看着他们执行命令往前走了,我把那一把钱轻轻放在箩筐边上,低声说:“你好自为之吧,以后再做贼的话,可要机警点儿,别又让人追了。”
亚莉目光中虽然有着不赞同,但是我做事她也从来都不质疑。
“快走吧,小姐。”她又催促了一声。
我身上出了些汗,头巾松了一些,我抬手拢紧了些。筐中的那双眼睛仿佛会说话一样,流露出感激、惊喜、意外、惶恐等复杂的神情。
我一直清楚地记着那双眼睛,回到宫里之后都没有遗忘。
荷尔迪娅从殿里迎出来,微笑着行礼,说:“公主是去看河祭了吗?”
“是啊,你没有去看,人可真多啊。”
“我不太喜欢人多的地方。外面很热吧,我已经吩咐她们为您准备沐浴了。
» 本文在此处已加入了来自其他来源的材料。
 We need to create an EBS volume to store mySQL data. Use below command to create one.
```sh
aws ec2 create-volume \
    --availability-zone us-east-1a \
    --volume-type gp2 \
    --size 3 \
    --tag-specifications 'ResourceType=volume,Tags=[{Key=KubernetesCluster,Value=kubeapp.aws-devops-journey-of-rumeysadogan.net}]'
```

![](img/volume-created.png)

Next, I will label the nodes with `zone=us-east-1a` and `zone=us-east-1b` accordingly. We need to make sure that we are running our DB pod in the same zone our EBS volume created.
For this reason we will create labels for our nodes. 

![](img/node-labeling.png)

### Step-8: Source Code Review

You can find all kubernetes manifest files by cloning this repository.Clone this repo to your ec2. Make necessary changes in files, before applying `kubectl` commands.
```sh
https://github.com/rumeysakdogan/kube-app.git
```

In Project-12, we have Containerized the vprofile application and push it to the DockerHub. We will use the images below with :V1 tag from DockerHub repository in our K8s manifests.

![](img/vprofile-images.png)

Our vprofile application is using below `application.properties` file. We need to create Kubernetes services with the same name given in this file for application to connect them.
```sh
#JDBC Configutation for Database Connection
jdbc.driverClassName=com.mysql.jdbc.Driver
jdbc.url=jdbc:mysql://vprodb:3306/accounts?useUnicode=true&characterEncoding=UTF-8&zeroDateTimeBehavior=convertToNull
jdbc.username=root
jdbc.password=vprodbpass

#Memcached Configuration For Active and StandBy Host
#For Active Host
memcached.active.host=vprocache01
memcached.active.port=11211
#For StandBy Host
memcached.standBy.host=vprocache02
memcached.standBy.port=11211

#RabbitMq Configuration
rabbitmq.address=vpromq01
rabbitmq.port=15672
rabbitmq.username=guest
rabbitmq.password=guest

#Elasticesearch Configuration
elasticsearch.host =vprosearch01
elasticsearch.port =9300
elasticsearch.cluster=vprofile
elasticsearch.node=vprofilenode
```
”她依然微笑着。
我点头,“你可真是善解人意啊,荷尔迪娅。对了,安苏娜呢?”
“我没有看见她,她没有跟您一起出去吗?”
“没有。”我倒没在意,只是吩咐亚莉,“刚才给我钱的那两个人,你记得替我把钱还给他们。”
“是,公主。”亚莉有些不平,“他们居然能跟丢,实在失职,不惩罚他们就已经对他们很好了。”
我笑笑,“无论怎么样,借钱当然要还,不然人哪儿来的诚信和名誉呢?当然更谈不上威严了。至于他们是不是失职,那是另外一回事,不能混为一谈。”
亚莉恭敬地说:“是的,公主的话自然有道理。我这就去办。”
荷尔迪娅替我解衣,跪在一边服侍我沐浴,我有些过意不去,“你不用做这些侍女做的事,你也贵为宰相千金啊。”
“这些是我情愿的。”她说,“能跟在公主身边我觉得很幸运,起码不用马上就被家里逼着嫁人。”
我在水池中转过头来,本来想拂开水面上花瓣的动作停住了,“嫁人?荷尔迪娅你……你今年几岁?”
“我十五岁了,公主。”
我愣了下,“十五就结婚?”
“是啊,其实从前年起就已经……不过我不想这么早就嫁人。”
荷尔迪娅只不过比我大三岁,前年起就有人提亲?……那岂不是说,她十三岁就……
这是不是也太早了些?
“看我,怎么说起这些事来了。”她替我舀水冲洗头发,“公主不会生我的气吧?我也是在家里待得实在太闷了,才想着到宫里来,到您身边来的。”
我摇摇头说:“不会。”不过我的注意力却完全被这件事给转移了。
十二三岁就结婚,太早了吧?
我还一直觉得自己是个孩子呢,可是……现在看来,完全不是那么回事了。
2
长夜漫漫,无心睡眠。
我本来以为只有我睡不着,结果发现大家都很烦闷,需要夜生活。